[Source texts of formatted documents]
= Beginning of Section =

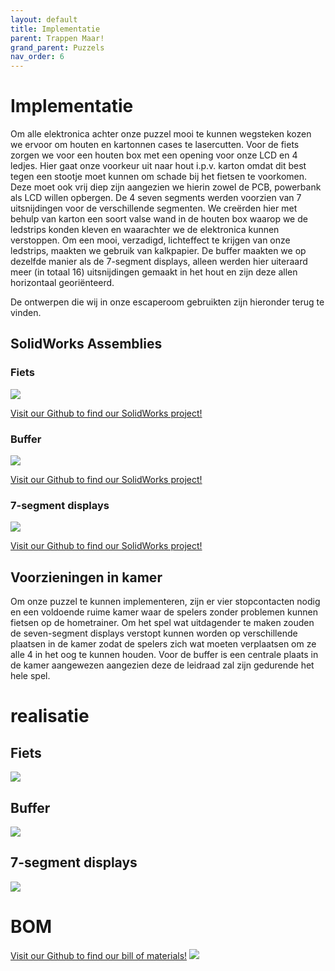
 ```yaml
---
layout: default
title: Implementatie
parent: Trappen Maar!
grand_parent: Puzzels
nav_order: 6
---
```

# Implementatie
Om alle elektronica achter onze puzzel mooi te kunnen wegsteken kozen we ervoor om houten en kartonnen cases te
lasercutten.
Voor de fiets zorgen we voor een houten box met een opening voor onze LCD en 4 ledjes. Hier gaat onze voorkeur uit naar hout i.p.v. karton omdat dit best tegen een stootje moet kunnen om schade bij het fietsen te voorkomen. Deze moet ook vrij diep zijn aangezien we hierin zowel de PCB, powerbank als LCD willen opbergen.
De 4 seven segments werden voorzien van 7 uitsnijdingen voor de verschillende segmenten. We creërden hier
met behulp van karton een soort valse wand in de houten box waarop we de ledstrips konden kleven en
waarachter we de elektronica kunnen verstoppen. Om een mooi, verzadigd, lichteffect te krijgen van onze ledstrips, 
maakten we gebruik van kalkpapier.
De buffer maakten we op dezelfde manier als de 7-segment displays, alleen werden hier uiteraard meer (in totaal 16)
uitsnijdingen gemaakt in het hout en zijn deze allen horizontaal georiënteerd.

De ontwerpen die wij in onze escaperoom gebruikten zijn hieronder terug te vinden.
## SolidWorks Assemblies
### Fiets
![](2022-05-16-11-37-22.png)

[Visit our Github to find our SolidWorks project!](https://github.com/PLAN-IT-B/BachelorProefTrappenMaar/tree/main/boxes/Fiets)
### Buffer
![](2022-05-16-11-37-42.png)

[Visit our Github to find our SolidWorks project!](https://github.com/PLAN-IT-B/BachelorProefTrappenMaar/tree/main/boxes/Buffer)
### 7-segment displays
![](2022-05-16-11-38-02.png)

[Visit our Github to find our SolidWorks project!](https://github.com/PLAN-IT-B/BachelorProefTrappenMaar/tree/main/boxes/7segmentKlein)

## Voorzieningen in kamer
Om onze puzzel te kunnen implementeren, zijn er vier stopcontacten nodig en een voldoende ruime kamer waar de spelers zonder problemen kunnen fietsen op de hometrainer. Om het spel wat uitdagender te maken zouden de seven-segment displays verstopt kunnen worden op verschillende plaatsen in de kamer zodat de spelers zich wat moeten verplaatsen om ze alle 4 in het oog te kunnen houden. Voor de buffer is een centrale plaats in de kamer aangewezen aangezien deze de leidraad zal zijn gedurende het hele spel.

# realisatie

## Fiets
![](doosFiets.jpg)

## Buffer
![](buffer.jpg)

## 7-segment displays
![](7segment.jpg)

# BOM
[Visit our Github to find our bill of materials!](https://github.com/PLAN-IT-B/BachelorProefTrappenMaar/blob/main/documentatie/BOM(final%20version).xlsx)
![](2022-05-16-11-13-17.png)
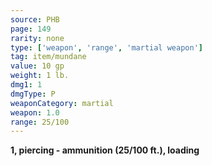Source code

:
 ```yaml
---
source: PHB
page: 149
rarity: none
type: ['weapon', 'range', 'martial weapon']
tag: item/mundane
value: 10 gp
weight: 1 lb.
dmg1: 1
dmgType: P
weaponCategory: martial
weapon: 1.0
range: 25/100
---
```


**1, piercing - ammunition (25/100 ft.), loading**

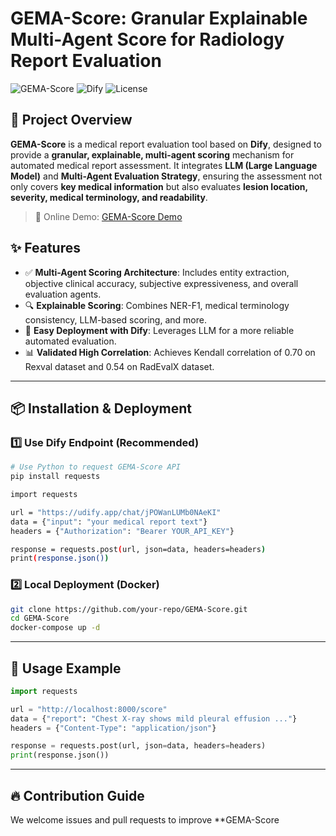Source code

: # GEMA-Score: Granular Explainable Multi-Agent Score for Radiology Report Evaluation

![GEMA-Score](https://img.shields.io/badge/GEMA-Score-blue.svg)
![Dify](https://img.shields.io/badge/Based%20on-Dify-blue)
![License](https://img.shields.io/github/license/your-repo/GEMA-Score)

## 🚀 Project Overview

**GEMA-Score** is a medical report evaluation tool based on **Dify**, designed to provide a **granular, explainable, multi-agent scoring** mechanism for automated medical report assessment. It integrates **LLM (Large Language Model)** and **Multi-Agent Evaluation Strategy**, ensuring the assessment not only covers **key medical information** but also evaluates **lesion location, severity, medical terminology, and readability**.

> 🎯 Online Demo: [GEMA-Score Demo](https://udify.app/chat/jPOWanLUMb0NAeKI)

## ✨ Features
- ✅ **Multi-Agent Scoring Architecture**: Includes entity extraction, objective clinical accuracy, subjective expressiveness, and overall evaluation agents.
- 🔍 **Explainable Scoring**: Combines NER-F1, medical terminology consistency, LLM-based scoring, and more.
- 🤖 **Easy Deployment with Dify**: Leverages LLM for a more reliable automated evaluation.
- 📊 **Validated High Correlation**: Achieves Kendall correlation of 0.70 on Rexval dataset and 0.54 on RadEvalX dataset.

---

## 📦 Installation & Deployment

### 1️⃣ Use Dify Endpoint (Recommended)
```bash
# Use Python to request GEMA-Score API
pip install requests

import requests

url = "https://udify.app/chat/jPOWanLUMb0NAeKI"
data = {"input": "your medical report text"}
headers = {"Authorization": "Bearer YOUR_API_KEY"}

response = requests.post(url, json=data, headers=headers)
print(response.json())
```

### 2️⃣ Local Deployment (Docker)
```bash
git clone https://github.com/your-repo/GEMA-Score.git
cd GEMA-Score
docker-compose up -d
```

---

## 📖 Usage Example

```python
import requests

url = "http://localhost:8000/score"
data = {"report": "Chest X-ray shows mild pleural effusion ..."}
headers = {"Content-Type": "application/json"}

response = requests.post(url, json=data, headers=headers)
print(response.json())
```

---

## 🔥 Contribution Guide
We welcome issues and pull requests to improve **GEMA-Score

= End of Section =

→ About this exercise
Repeat the entries faithfully. Any picture gets left out.

→ Written solution
 ```yaml
---
layout: default
title: Implementatie
parent: Trappen Maar!
grand_parent: Puzzels
nav_order: 6
---
```

# Implementatie
Om alle elektronica achter onze puzzel mooi te kunnen wegsteken kozen we ervoor om houten en kartonnen cases te
lasercutten.
Voor de fiets zorgen we voor een houten box met een opening voor onze LCD en 4 ledjes. Hier gaat onze voorkeur uit naar hout i.p.v. karton omdat dit best tegen een stootje moet kunnen om schade bij het fietsen te voorkomen. Deze moet ook vrij diep zijn aangezien we hierin zowel de PCB, powerbank als LCD willen opbergen.
De 4 seven segments werden voorzien van 7 uitsnijdingen voor de verschillende segmenten. We creërden hier
met behulp van karton een soort valse wand in de houten box waarop we de ledstrips konden kleven en
waarachter we de elektronica kunnen verstoppen. Om een mooi, verzadigd, lichteffect te krijgen van onze ledstrips, 
maakten we gebruik van kalkpapier.
De buffer maakten we op dezelfde manier als de 7-segment displays, alleen werden hier uiteraard meer (in totaal 16)
uitsnijdingen gemaakt in het hout en zijn deze allen horizontaal georiënteerd.

De ontwerpen die wij in onze escaperoom gebruikten zijn hieronder terug te vinden.
## SolidWorks Assemblies
### Fiets
![](2022-05-16-11-37-22.png)

[Visit our Github to find our SolidWorks project!](https://github.com/PLAN-IT-B/BachelorProefTrappenMaar/tree/main/boxes/Fiets)
### Buffer
![](2022-05-16-11-37-42.png)

[Visit our Github to find our SolidWorks project!](https://github.com/PLAN-IT-B/BachelorProefTrappenMaar/tree/main/boxes/Buffer)
### 7-segment displays
![](2022-05-16-11-38-02.png)

[Visit our Github to find our SolidWorks project!](https://github.com/PLAN-IT-B/BachelorProefTrappenMaar/tree/main/boxes/7segmentKlein)

## Voorzieningen in kamer
Om onze puzzel te kunnen implementeren, zijn er vier stopcontacten nodig en een voldoende ruime kamer waar de spelers zonder problemen kunnen fietsen op de hometrainer. Om het spel wat uitdagender te maken zouden de seven-segment displays verstopt kunnen worden op verschillende plaatsen in de kamer zodat de spelers zich wat moeten verplaatsen om ze alle 4 in het oog te kunnen houden. Voor de buffer is een centrale plaats in de kamer aangewezen aangezien deze de leidraad zal zijn gedurende het hele spel.

# realisatie

## Fiets
![](doosFiets.jpg)

## Buffer
![](buffer.jpg)

## 7-segment displays
![](7segment.jpg)

# BOM
[Visit our Github to find our bill of materials!](https://github.com/PLAN-IT-B/BachelorProefTrappenMaar/blob/main/documentatie/BOM(final%20version).xlsx)
![](2022-05-16-11-13-17.png)
Source code

:
 ```yaml
---
source: PHB
page: 149
rarity: none
type: ['weapon', 'range', 'martial weapon']
tag: item/mundane
value: 10 gp
weight: 1 lb.
dmg1: 1
dmgType: P
weaponCategory: martial
weapon: 1.0
range: 25/100
---
```


**1, piercing - ammunition (25/100 ft.), loading**

Source code

: # GEMA-Score: Granular Explainable Multi-Agent Score for Radiology Report Evaluation

![GEMA-Score](https://img.shields.io/badge/GEMA-Score-blue.svg)
![Dify](https://img.shields.io/badge/Based%20on-Dify-blue)
![License](https://img.shields.io/github/license/your-repo/GEMA-Score)

## 🚀 Project Overview

**GEMA-Score** is a medical report evaluation tool based on **Dify**, designed to provide a **granular, explainable, multi-agent scoring** mechanism for automated medical report assessment. It integrates **LLM (Large Language Model)** and **Multi-Agent Evaluation Strategy**, ensuring the assessment not only covers **key medical information** but also evaluates **lesion location, severity, medical terminology, and readability**.

> 🎯 Online Demo: [GEMA-Score Demo](https://udify.app/chat/jPOWanLUMb0NAeKI)

## ✨ Features
- ✅ **Multi-Agent Scoring Architecture**: Includes entity extraction, objective clinical accuracy, subjective expressiveness, and overall evaluation agents.
- 🔍 **Explainable Scoring**: Combines NER-F1, medical terminology consistency, LLM-based scoring, and more.
- 🤖 **Easy Deployment with Dify**: Leverages LLM for a more reliable automated evaluation.
- 📊 **Validated High Correlation**: Achieves Kendall correlation of 0.70 on Rexval dataset and 0.54 on RadEvalX dataset.

---

## 📦 Installation & Deployment

### 1️⃣ Use Dify Endpoint (Recommended)
```bash
# Use Python to request GEMA-Score API
pip install requests

import requests

url = "https://udify.app/chat/jPOWanLUMb0NAeKI"
data = {"input": "your medical report text"}
headers = {"Authorization": "Bearer YOUR_API_KEY"}

response = requests.post(url, json=data, headers=headers)
print(response.json())
```

### 2️⃣ Local Deployment (Docker)
```bash
git clone https://github.com/your-repo/GEMA-Score.git
cd GEMA-Score
docker-compose up -d
```

---

## 📖 Usage Example

```python
import requests

url = "http://localhost:8000/score"
data = {"report": "Chest X-ray shows mild pleural effusion ..."}
headers = {"Content-Type": "application/json"}

response = requests.post(url, json=data, headers=headers)
print(response.json())
```

---

## 🔥 Contribution Guide
We welcome issues and pull requests to improve **GEMA-Score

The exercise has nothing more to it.